#### Dataset records

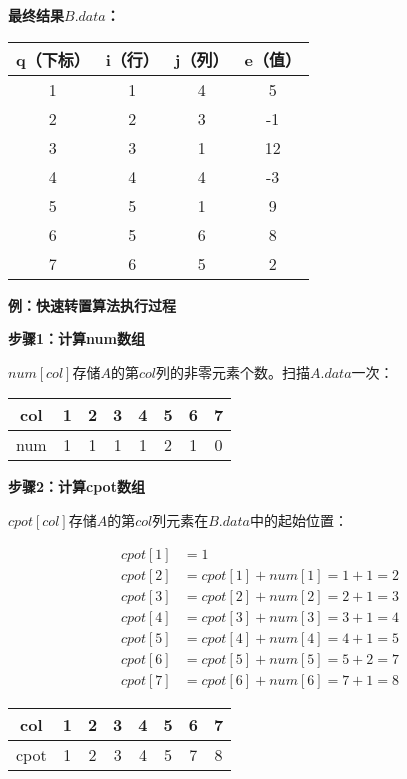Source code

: \documentclass[12pt,a4paper]{amsart}
\begin{document}
\textbf{最终结果$B.data$：}

\begin{center}
\begin{tabular}{|c|c|c|c|}
\hline
q（下标） & i（行） & j（列） & e（值） \\
\hline
1 & 1 & 4 & 5 \\
2 & 2 & 3 & -1 \\
3 & 3 & 1 & 12 \\
4 & 4 & 4 & -3 \\
5 & 5 & 1 & 9 \\
6 & 5 & 6 & 8 \\
7 & 6 & 5 & 2 \\
\hline
\end{tabular}
\end{center}

\textbf{例：快速转置算法执行过程}

\textbf{步骤1：计算num数组}

$num[col]$存储$A$的第$col$列的非零元素个数。扫描$A.data$一次：

\begin{center}
\begin{tabular}{|c|c|c|c|c|c|c|c|}
\hline
col & 1 & 2 & 3 & 4 & 5 & 6 & 7 \\
\hline
num & 1 & 1 & 1 & 1 & 2 & 1 & 0 \\
\hline
\end{tabular}
\end{center}

\textbf{步骤2：计算cpot数组}

$cpot[col]$存储$A$的第$col$列元素在$B.data$中的起始位置：

\begin{align}
cpot[1] &= 1 \\
cpot[2] &= cpot[1] + num[1] = 1 + 1 = 2 \\
cpot[3] &= cpot[2] + num[2] = 2 + 1 = 3 \\
cpot[4] &= cpot[3] + num[3] = 3 + 1 = 4 \\
cpot[5] &= cpot[4] + num[4] = 4 + 1 = 5 \\
cpot[6] &= cpot[5] + num[5] = 5 + 2 = 7 \\
cpot[7] &= cpot[6] + num[6] = 7 + 1 = 8
\end{align}

\begin{center}
\begin{tabular}{|c|c|c|c|c|c|c|c|}
\hline
col & 1 & 2 & 3 & 4 & 5 & 6 & 7 \\
\hline
cpot & 1 & 2 & 3 & 4 & 5 & 7 & 8 \\
\hline
\end{tabular}
\end{center}
\end{document}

#### Task directions
Transcribe the data completely. No pictures should appear in the transcription.

#### Your solution
Source code

: \documentclass[12pt,a4paper]{amsart}
\begin{document}
\textbf{最终结果$B.data$：}

\begin{center}
\begin{tabular}{|c|c|c|c|}
\hline
q（下标） & i（行） & j（列） & e（值） \\
\hline
1 & 1 & 4 & 5 \\
2 & 2 & 3 & -1 \\
3 & 3 & 1 & 12 \\
4 & 4 & 4 & -3 \\
5 & 5 & 1 & 9 \\
6 & 5 & 6 & 8 \\
7 & 6 & 5 & 2 \\
\hline
\end{tabular}
\end{center}

\textbf{例：快速转置算法执行过程}

\textbf{步骤1：计算num数组}

$num[col]$存储$A$的第$col$列的非零元素个数。扫描$A.data$一次：

\begin{center}
\begin{tabular}{|c|c|c|c|c|c|c|c|}
\hline
col & 1 & 2 & 3 & 4 & 5 & 6 & 7 \\
\hline
num & 1 & 1 & 1 & 1 & 2 & 1 & 0 \\
\hline
\end{tabular}
\end{center}

\textbf{步骤2：计算cpot数组}

$cpot[col]$存储$A$的第$col$列元素在$B.data$中的起始位置：

\begin{align}
cpot[1] &= 1 \\
cpot[2] &= cpot[1] + num[1] = 1 + 1 = 2 \\
cpot[3] &= cpot[2] + num[2] = 2 + 1 = 3 \\
cpot[4] &= cpot[3] + num[3] = 3 + 1 = 4 \\
cpot[5] &= cpot[4] + num[4] = 4 + 1 = 5 \\
cpot[6] &= cpot[5] + num[5] = 5 + 2 = 7 \\
cpot[7] &= cpot[6] + num[6] = 7 + 1 = 8
\end{align}

\begin{center}
\begin{tabular}{|c|c|c|c|c|c|c|c|}
\hline
col & 1 & 2 & 3 & 4 & 5 & 6 & 7 \\
\hline
cpot & 1 & 2 & 3 & 4 & 5 & 7 & 8 \\
\hline
\end{tabular}
\end{center}
\end{document}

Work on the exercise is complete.